Triliteral root D-R-B. Noun, Darb is not a word of Arabic origin. The Arab word for the ancient Derbe, near the Caspian Gates, which were the chief mountain pass from the direction of the countries occupied by the Arabs into the territory of the Greek Empire [of Rum]. Hence, Any place of entrance. Darboob, A she-camel that will follow a person if he takes hold of her lip or eyelash. Mudarrab, A camel well trained or accustomed to be ridden through narrow mountain passes.
-Lane’s Lexicon
…Daraw, a village on the Nile’s east bank, where if you are lucky you will see camels kicking up the dust…the end of the Darb al-Arba’een, the Forty Days Road.
-Insight Guides: The Nile
It is not strange to me that the Forty Days Road from Kordofan to Cairo that I followed twice was not the true Darb al-Arba’in, which more properly bypassed the Nile altogether following a string of oases until it reached Assiut, but rather that the Arabic word Darb comes from Persian [a shortening of the compound noun Darband, from Dar for Gate and Band for Bar, making Barred Gate, as in Derbent, the Caspian port city at the eastern edge of the Caucasus Mountains]. I would have thought that a quintessential Arab desert route would claim a quintessential Arabic language etymology.

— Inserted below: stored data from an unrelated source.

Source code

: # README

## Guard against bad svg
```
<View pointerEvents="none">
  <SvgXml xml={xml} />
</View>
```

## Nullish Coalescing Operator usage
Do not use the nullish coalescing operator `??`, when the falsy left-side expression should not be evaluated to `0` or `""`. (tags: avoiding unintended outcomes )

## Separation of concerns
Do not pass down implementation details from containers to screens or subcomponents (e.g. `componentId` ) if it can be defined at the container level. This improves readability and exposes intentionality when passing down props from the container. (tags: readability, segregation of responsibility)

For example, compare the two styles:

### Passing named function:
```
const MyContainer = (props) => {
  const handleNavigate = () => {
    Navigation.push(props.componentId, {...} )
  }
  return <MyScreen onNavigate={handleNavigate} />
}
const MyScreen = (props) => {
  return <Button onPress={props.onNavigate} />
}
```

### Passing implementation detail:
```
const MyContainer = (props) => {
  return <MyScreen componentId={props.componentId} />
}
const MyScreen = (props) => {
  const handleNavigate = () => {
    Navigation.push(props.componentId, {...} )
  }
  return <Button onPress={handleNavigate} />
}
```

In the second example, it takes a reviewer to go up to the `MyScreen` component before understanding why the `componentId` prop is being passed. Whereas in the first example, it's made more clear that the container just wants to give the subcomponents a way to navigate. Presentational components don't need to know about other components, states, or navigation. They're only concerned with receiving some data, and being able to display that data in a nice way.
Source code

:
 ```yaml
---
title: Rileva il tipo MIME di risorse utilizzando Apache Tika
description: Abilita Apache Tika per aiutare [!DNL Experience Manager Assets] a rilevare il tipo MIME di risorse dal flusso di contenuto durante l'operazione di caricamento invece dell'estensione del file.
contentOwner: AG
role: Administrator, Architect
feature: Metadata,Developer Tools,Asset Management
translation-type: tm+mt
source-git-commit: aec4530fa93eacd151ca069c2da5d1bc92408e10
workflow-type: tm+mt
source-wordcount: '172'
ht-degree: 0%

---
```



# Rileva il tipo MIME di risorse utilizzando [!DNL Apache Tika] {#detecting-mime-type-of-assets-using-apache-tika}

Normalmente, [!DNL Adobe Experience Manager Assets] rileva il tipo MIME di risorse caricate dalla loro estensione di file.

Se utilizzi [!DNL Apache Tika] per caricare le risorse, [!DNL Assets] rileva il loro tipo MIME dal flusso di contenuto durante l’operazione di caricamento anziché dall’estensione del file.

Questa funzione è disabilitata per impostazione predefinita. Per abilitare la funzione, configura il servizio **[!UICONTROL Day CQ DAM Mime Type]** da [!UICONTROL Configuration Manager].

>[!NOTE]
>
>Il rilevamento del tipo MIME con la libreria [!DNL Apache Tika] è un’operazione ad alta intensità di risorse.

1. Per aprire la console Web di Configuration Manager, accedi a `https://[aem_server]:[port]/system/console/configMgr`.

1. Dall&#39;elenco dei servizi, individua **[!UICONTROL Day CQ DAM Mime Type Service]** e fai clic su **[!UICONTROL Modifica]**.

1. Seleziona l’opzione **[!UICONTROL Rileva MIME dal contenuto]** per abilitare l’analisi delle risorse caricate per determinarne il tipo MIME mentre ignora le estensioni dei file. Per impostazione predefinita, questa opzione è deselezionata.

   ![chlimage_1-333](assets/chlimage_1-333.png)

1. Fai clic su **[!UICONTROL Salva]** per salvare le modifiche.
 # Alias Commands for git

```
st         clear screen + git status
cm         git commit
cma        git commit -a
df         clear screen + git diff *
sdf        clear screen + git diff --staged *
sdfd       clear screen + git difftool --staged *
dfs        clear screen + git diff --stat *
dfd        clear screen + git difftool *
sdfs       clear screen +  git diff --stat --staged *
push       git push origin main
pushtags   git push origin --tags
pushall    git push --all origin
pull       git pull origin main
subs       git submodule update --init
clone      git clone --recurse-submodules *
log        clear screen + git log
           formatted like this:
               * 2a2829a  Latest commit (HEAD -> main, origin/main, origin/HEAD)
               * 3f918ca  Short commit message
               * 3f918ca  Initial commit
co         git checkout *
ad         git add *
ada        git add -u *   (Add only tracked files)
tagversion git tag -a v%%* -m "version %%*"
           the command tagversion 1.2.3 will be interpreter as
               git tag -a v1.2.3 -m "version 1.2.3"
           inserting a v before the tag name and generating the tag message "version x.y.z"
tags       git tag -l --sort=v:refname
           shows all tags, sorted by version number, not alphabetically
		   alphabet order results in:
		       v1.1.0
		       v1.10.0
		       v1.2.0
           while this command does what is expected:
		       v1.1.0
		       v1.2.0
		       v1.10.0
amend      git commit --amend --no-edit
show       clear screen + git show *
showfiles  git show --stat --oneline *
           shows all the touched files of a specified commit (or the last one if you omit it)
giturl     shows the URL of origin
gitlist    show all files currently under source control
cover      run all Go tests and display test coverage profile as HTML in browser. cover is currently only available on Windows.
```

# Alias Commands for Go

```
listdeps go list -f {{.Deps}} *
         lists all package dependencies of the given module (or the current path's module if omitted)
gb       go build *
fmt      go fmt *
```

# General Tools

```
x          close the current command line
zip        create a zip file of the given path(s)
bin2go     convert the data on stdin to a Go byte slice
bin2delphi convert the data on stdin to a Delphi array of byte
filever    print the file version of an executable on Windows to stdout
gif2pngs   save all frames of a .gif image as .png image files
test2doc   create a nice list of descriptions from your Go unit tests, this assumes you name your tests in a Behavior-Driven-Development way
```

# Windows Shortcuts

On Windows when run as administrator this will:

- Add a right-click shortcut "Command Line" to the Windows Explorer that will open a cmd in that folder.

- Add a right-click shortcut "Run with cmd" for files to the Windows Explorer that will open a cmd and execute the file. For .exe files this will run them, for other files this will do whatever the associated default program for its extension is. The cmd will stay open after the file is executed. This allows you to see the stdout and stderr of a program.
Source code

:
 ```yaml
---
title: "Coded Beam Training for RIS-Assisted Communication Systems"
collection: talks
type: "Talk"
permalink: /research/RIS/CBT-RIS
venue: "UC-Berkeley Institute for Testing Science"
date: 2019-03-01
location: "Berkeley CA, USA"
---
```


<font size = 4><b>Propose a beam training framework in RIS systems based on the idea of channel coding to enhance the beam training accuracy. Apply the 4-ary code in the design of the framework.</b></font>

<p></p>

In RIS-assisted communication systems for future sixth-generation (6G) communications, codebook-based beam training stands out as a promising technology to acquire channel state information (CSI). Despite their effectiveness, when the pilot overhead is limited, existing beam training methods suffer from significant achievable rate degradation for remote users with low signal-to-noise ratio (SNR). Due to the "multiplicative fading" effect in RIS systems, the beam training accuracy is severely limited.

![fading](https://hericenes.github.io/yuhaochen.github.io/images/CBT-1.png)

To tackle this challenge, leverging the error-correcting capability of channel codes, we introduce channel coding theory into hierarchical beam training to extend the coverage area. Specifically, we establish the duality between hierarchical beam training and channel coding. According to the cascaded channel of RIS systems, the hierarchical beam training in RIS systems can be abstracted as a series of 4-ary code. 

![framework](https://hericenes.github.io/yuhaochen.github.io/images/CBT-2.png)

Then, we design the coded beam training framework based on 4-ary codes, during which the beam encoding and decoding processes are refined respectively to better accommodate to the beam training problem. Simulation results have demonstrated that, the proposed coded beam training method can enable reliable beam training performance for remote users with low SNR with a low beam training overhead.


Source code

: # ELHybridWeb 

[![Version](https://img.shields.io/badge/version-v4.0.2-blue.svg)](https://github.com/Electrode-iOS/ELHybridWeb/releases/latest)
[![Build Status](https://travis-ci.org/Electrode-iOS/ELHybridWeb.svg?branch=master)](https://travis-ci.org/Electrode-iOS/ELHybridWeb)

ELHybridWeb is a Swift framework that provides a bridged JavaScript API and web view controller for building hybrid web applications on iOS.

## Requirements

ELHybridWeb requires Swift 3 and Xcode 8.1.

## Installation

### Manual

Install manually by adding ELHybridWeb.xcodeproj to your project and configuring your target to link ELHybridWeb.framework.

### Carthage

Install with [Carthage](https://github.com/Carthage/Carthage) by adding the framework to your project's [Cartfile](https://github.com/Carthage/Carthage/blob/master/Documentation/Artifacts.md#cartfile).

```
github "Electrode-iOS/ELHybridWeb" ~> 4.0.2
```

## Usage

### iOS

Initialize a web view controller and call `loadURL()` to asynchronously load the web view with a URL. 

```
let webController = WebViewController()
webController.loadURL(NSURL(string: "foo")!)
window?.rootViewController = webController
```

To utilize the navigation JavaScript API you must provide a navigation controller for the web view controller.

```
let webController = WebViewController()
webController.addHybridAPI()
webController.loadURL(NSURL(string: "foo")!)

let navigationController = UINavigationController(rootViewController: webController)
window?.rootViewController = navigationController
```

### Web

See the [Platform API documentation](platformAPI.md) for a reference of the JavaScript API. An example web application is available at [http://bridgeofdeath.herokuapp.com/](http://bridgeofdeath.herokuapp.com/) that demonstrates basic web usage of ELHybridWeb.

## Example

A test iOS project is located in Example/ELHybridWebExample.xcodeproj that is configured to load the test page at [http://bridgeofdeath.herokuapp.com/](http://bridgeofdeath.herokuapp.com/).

But leave it to the medieval Arab grammarians, who never saw a useful foreign loan word they could not fit into their own Semitic language’s triliteral root system, to generate such rarefied camel-related cognates as Darboob and Mudarrab. I never heard those two words spoken on the darb, although we never saw the need to grab a she-camel by the eyelash while passing between two mountains.